▶ [Provided data]:
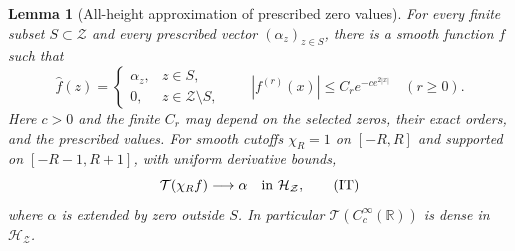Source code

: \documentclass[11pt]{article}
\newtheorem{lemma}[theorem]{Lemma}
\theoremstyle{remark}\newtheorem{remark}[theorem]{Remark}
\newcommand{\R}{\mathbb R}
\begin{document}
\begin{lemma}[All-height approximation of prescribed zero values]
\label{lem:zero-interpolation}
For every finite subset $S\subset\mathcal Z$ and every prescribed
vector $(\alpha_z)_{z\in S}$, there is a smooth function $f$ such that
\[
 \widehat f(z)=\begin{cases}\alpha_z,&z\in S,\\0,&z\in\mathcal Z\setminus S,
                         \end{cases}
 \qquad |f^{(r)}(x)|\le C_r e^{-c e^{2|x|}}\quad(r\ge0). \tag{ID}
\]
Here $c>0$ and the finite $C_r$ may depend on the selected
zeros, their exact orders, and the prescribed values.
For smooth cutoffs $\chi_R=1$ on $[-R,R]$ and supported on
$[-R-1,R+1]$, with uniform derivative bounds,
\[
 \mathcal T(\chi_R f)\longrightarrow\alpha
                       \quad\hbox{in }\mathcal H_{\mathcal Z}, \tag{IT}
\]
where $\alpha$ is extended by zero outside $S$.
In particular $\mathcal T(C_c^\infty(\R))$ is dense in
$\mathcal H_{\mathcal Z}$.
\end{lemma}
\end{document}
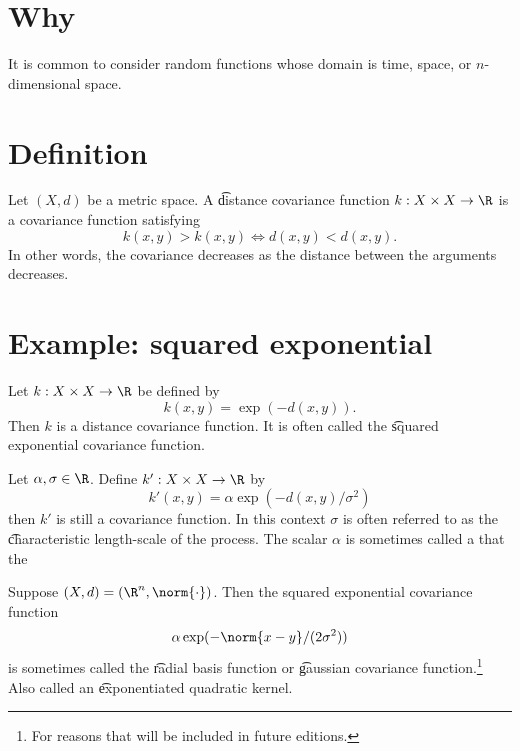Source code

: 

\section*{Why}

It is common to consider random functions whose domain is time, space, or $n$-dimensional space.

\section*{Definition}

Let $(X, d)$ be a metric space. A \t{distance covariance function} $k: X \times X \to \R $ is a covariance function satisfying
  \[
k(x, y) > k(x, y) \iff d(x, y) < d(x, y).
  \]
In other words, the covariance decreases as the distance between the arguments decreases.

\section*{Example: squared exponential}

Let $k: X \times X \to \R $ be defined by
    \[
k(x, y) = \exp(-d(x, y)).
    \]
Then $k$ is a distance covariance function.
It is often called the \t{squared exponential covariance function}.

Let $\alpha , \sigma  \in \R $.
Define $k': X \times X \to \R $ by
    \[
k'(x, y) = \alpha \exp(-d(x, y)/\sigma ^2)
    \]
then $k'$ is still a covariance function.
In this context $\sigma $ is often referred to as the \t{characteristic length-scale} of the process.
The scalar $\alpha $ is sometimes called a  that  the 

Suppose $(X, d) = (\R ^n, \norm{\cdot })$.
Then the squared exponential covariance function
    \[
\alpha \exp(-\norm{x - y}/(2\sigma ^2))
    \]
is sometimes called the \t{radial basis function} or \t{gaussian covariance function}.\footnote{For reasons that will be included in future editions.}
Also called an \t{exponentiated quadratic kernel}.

...

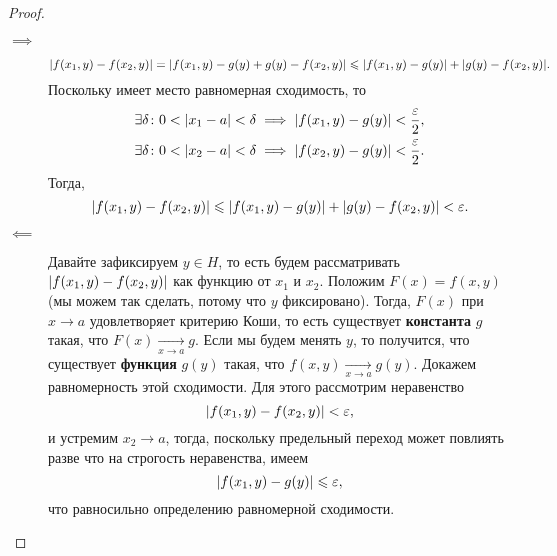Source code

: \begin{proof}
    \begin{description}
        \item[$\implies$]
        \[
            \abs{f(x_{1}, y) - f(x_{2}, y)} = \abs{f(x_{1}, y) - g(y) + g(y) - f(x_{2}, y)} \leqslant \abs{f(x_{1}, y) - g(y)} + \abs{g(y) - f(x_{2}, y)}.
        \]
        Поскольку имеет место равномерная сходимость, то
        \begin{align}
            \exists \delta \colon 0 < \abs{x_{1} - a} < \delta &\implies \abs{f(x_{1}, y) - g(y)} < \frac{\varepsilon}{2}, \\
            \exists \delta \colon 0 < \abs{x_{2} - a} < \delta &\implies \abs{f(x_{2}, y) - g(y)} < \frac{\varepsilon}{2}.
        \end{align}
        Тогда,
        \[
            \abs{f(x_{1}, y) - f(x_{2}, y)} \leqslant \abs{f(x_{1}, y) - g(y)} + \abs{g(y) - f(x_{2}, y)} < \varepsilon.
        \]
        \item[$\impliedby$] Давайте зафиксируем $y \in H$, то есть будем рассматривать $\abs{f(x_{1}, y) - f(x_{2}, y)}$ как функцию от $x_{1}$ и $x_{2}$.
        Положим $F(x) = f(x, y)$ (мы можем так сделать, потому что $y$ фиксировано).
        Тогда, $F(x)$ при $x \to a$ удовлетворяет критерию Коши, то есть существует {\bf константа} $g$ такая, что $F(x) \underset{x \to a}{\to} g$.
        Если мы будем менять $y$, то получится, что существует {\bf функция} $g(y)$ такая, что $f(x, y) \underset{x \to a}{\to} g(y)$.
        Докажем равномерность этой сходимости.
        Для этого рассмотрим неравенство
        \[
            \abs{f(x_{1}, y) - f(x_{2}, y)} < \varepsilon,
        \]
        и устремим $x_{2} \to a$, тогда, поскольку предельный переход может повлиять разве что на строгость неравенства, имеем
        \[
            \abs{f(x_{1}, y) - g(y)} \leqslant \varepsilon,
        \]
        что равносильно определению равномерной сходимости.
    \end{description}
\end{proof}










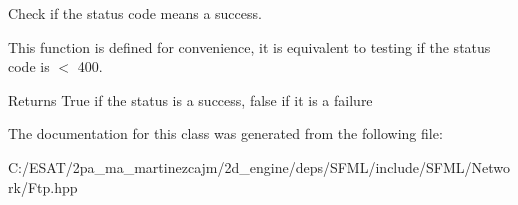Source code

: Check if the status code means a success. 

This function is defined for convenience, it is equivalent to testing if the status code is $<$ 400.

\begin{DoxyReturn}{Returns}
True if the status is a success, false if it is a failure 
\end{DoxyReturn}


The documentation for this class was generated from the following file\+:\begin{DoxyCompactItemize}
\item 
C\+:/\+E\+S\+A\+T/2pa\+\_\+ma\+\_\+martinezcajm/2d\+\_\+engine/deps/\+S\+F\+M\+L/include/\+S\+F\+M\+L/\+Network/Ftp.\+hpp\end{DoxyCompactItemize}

▶ [Problem requirements]: A complete answer gives every line of the records holding "cases".

▶ [Finished task]:
 \widehat f(z)=\begin{cases}\alpha_z,&z\in S,\\0,&z\in\mathcal Z\setminus S,
                         \end{cases}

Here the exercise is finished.